Wrap And Experiment¶
Example: Production simulation with wrap_simulation_agent() + evaluatorq().
#!/usr/bin/env python3
"""Example: Production simulation with wrap_simulation_agent() + evaluatorq().
This is the recommended pattern for production use. It differs from the bare
simulate() call in two important ways:
1. wrap_simulation_agent() creates a job function that evaluatorq() calls once per
DataPoint, reusing the resolved agent callback across the batch.
2. evaluatorq() handles CI gating, result display, and auto-upload to orq.ai
Experiments - so results land in the Experiments table and are linked to the
deployment, not just returned in memory.
Use this pattern when:
- You want Experiment rows in orq.ai with a URL you can share with stakeholders
- You are running simulations as part of a CI/CD pipeline
- You need to compose simulation scoring with other evaluatorq evaluators
Use simulate() or generate_and_simulate() (see examples 01-02) when you want
a simpler call without composing alongside other evaluatorq evaluators, or
when you want to pass upload_results=False to suppress the Experiment upload.
Usage:
cd packages/evaluatorq-py
uv run python examples/agent_simulation/05_wrap_and_experiment.py \
--deployment my-support-agent
Where outputs land:
- Experiment row created in orq.ai - URL printed to stdout on completion
- OTel spans under orq.job / orq.simulation.run / orq.simulation.turn
- SimulationResult objects converted to OpenResponses format and returned
as DataPointResult.output by evaluatorq()
"""
from __future__ import annotations
import argparse
import asyncio
import os
from dotenv import load_dotenv
from loguru import logger
# load_dotenv() runs before local imports so env vars are set before any
# library init code that reads them (e.g. evaluatorq tracing setup).
load_dotenv()
from evaluatorq import DataPoint, evaluatorq
from evaluatorq.simulation import wrap_simulation_agent
from evaluatorq.simulation.types import (
CommunicationStyle,
Criterion,
EmotionalArc,
Persona,
Scenario,
StartingEmotion,
)
async def main() -> None:
parser = argparse.ArgumentParser(description="Simulation wired into evaluatorq() - the production pattern")

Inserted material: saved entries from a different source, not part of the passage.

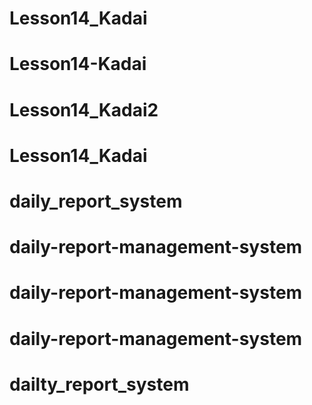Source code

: # Lesson14_Kadai
# Lesson14-Kadai
# Lesson14_Kadai2
# Lesson14_Kadai
# daily_report_system
# daily-report-management-system
# daily-report-management-system
# daily-report-management-system
# dailty_report_system
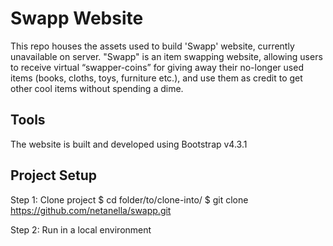 # Swapp Website
This repo houses the assets used to build 'Swapp' website, currently unavailable on server.
"Swapp" is an item swapping website, allowing users to receive virtual “swapper-coins” for giving away their no-longer used items 
(books, cloths, toys, furniture etc.), and use them as credit to get other cool items without spending a dime.

## Tools
The website is built and developed using Bootstrap v4.3.1

## Project Setup
Step 1: Clone project
$ cd folder/to/clone-into/
$ git clone https://github.com/netanella/swapp.git

Step 2: Run in a local environment
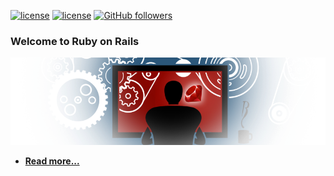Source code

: [![license](https://img.shields.io/badge/rating-4.8-orange.svg?maxAge=2592000)](https://github.com/mehdizebarjadan) [![license](https://img.shields.io/github/license/mashape/apistatus.svg?maxAge=2592000)](https://github.com/mehdizebarjadan) [![GitHub followers](https://img.shields.io/github/followers/espadrine.svg?style=social&label=Follow&maxAge=2592000)](https://github.com/mehdizebarjadan/Playing-with-Ruby-on-Rails)
### Welcome to Ruby on Rails
![](images/RubyOnRails.png)

* **[Read more...](https://github.com/mehdizebarjadan/Playing-with-Ruby-on-Rails/wiki)**
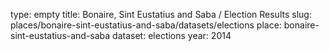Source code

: type: empty
title: Bonaire, Sint Eustatius and Saba / Election Results
slug: places/bonaire-sint-eustatius-and-saba/datasets/elections
place: bonaire-sint-eustatius-and-saba
dataset: elections
year: 2014
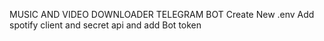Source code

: MUSIC AND VIDEO DOWNLOADER TELEGRAM BOT
Create New .env
Add spotify client and secret api and add Bot token
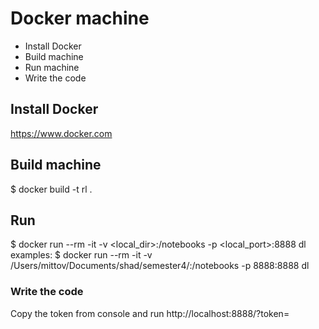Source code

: # Docker machine

* Install Docker
* Build machine
* Run machine
* Write the code

## Install Docker
https://www.docker.com

## Build machine

$ docker build -t rl .

## Run 
$ docker run --rm -it -v <local_dir>:/notebooks -p <local_port>:8888 dl
examples:
$ docker run --rm -it -v /Users/mittov/Documents/shad/semester4/:/notebooks -p 8888:8888 dl

### Write the code
Copy the token from console and run
http://localhost:8888/?token=<token>
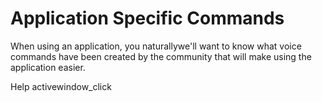 # Application Specific Commands

When using an application, you naturallywe'll want to know what voice commands have been created by the
community that will make using the application easier.

Help activewindow_click

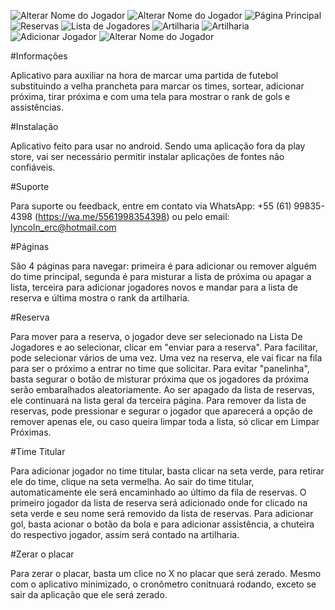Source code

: 
![Alterar Nome do Jogador](https://github.com/Emerson2342/proxima-futebol/blob/main/Imagens/inicial.jpeg)
![Alterar Nome do Jogador](https://github.com/Emerson2342/proxima-futebol/blob/main/Imagens/ajuda.jpeg)
![Página Principal](https://github.com/Emerson2342/proxima-futebol/blob/main/Imagens/partida.jpeg)
![Reservas](https://github.com/Emerson2342/proxima-futebol/blob/main/Imagens/reservas.jpeg)
![Lista de Jogadores](https://github.com/Emerson2342/proxima-futebol/blob/main/Imagens/listaGeral.jpeg)
![Artilharia](https://github.com/Emerson2342/proxima-futebol/blob/main/Imagens/artilharia.jpeg)
![Artilharia](https://github.com/Emerson2342/proxima-futebol/blob/main/Imagens/confirmarZerar.jpeg)
![Adicionar Jogador](https://github.com/Emerson2342/proxima-futebol/blob/main/Imagens/adicionarJogador.jpeg)
![Alterar Nome do Jogador](https://github.com/Emerson2342/proxima-futebol/blob/main/Imagens/alterarNome.jpeg)



#Informações

Aplicativo para auxiliar na hora de marcar uma partida de futebol substituindo a velha prancheta para marcar os times, sortear, adicionar próxima, tirar próxima e com uma tela para mostrar o rank de gols e assistências.

#Instalação

Aplicativo feito para usar no android. Sendo uma aplicação fora da play store, vai ser necessário permitir instalar aplicações de fontes não confiáveis.

#Suporte

Para suporte ou feedback, entre em contato via WhatsApp: +55 (61) 99835-4398 (https://wa.me/5561998354398) ou pelo email: lyncoln_erc@hotmail.com

#Páginas

São 4 páginas para navegar: primeira é para adicionar ou remover alguém do time principal, segunda é para misturar a lista de próxima ou apagar a lista, terceira para adicionar jogadores novos e mandar para a lista de reserva e última mostra o
rank da artilharia.

#Reserva

Para mover para a reserva, o jogador deve ser selecionado na Lista De Jogadores e ao selecionar, clicar em "enviar para a reserva". Para facilitar, pode selecionar vários de uma vez.
Uma vez na reserva, ele vai ficar na fila para ser o próximo a entrar no time que solicitar.
Para evitar "panelinha", basta segurar o botão de misturar próxima que os jogadores da próxima serão embaralhados aleatoriamente. Ao ser apagado da lista de reservas, ele continuará na lista geral da terceira página.
Para remover da lista de reservas, pode pressionar e segurar o jogador que aparecerá a opção de remover apenas ele, ou caso queira limpar toda a lista, só clicar em Limpar Próximas.

#Time Titular

Para adicionar jogador no time titular, basta clicar na seta verde, para retirar ele do time, clique na seta vermelha. Ao sair do time titular, automaticamente ele será encaminhado ao último da fila de reservas.
O primeiro jogador da lista de reserva será adicionado onde for clicado na seta verde e seu nome será removido da lista de reservas.
Para adicionar gol, basta acionar o botão da bola e para adicionar assistência, a chuteira do respectivo jogador, assim será contado na artilharia.

#Zerar o placar

Para zerar o placar, basta um clice no X no placar que será zerado.
Mesmo com o aplicativo minimizado, o cronômetro conitnuará rodando, exceto se sair da aplicação que ele será zerado.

parser.add_argument("--deployment", "-d", required=True, help="orq.ai deployment key (from AI Studio)")
parser.add_argument("--max-turns", type=int, default=6)
args = parser.parse_args()
if not os.getenv("ORQ_API_KEY"):
raise SystemExit("ORQ_API_KEY is not set")
# 1. Define personas and scenarios.
# The DataPoint wraps each (persona, scenario) pair for the evaluatorq() framework.
personas = [
Persona(
name="Impatient Customer",
patience=0.2,
assertiveness=0.8,
politeness=0.4,
technical_level=0.3,
communication_style=CommunicationStyle.terse,
background="Received the wrong item and wants a refund urgently",
emotional_arc=EmotionalArc.escalating,
),
Persona(
name="Polite First-Timer",
patience=0.8,
assertiveness=0.3,
politeness=0.9,
technical_level=0.2,
communication_style=CommunicationStyle.formal,
background="First time contacting support, unfamiliar with the process",
),
]
scenarios = [
Scenario(
name="Wrong Item Refund",
goal="Get a full refund for the wrong item received",
context="Customer ordered headphones but received a phone case instead",
starting_emotion=StartingEmotion.frustrated,
criteria=[
Criterion(description="Agent asks for order details", type="must_happen"),
Criterion(description="Agent acknowledges the mistake", type="must_happen"),
Criterion(description="Agent blames the customer", type="must_not_happen"),
],
),
Scenario(
name="Delivery Status",
goal="Find out when the order will arrive",
context="Customer placed an order 5 days ago and hasn't received it",
starting_emotion=StartingEmotion.neutral,
criteria=[
Criterion(description="Agent provides a specific timeline or tracking info", type="must_happen"),
Criterion(description="Agent makes up a delivery date without checking", type="must_not_happen"),
],
is_edge_case=False, # explicitly False here to contrast with edge-case scenarios
),
]
# 2. Build a DataPoint for each (persona, scenario) pair.
# wrap_simulation_agent() reads inputs["persona"] and inputs["scenario"].
data = [
DataPoint(inputs={
"persona": persona.model_dump(),
"scenario": scenario.model_dump(),
})
for persona in personas
for scenario in scenarios
]
logger.info(f"Running {len(data)} simulations ({len(personas)} personas x {len(scenarios)} scenarios)")
# 3. Create the simulation job.
# agent_key= is the orq.ai deployment key - routes through from_orq_deployment() internally.
# Use target_callback= for local functions or third-party agents.
job = wrap_simulation_agent(
name="support-simulation",
agent_key=args.deployment,
max_turns=args.max_turns,
)
# 4. Run via evaluatorq() for Experiment upload, CI gating, and result display.
# The Experiment URL is printed to stdout when the run finishes.
# job.aclose() releases the wrapper's long-lived simulation runner and HTTP client.
try:
await evaluatorq(
"support-agent-simulation",
data=data,
jobs=[job],
evaluators=[], # add evaluatorq scorers here if needed
)
finally:
await job.aclose()
logger.info("Simulation complete - check orq.ai Experiments for results")
if __name__ == "__main__":
asyncio.run(main())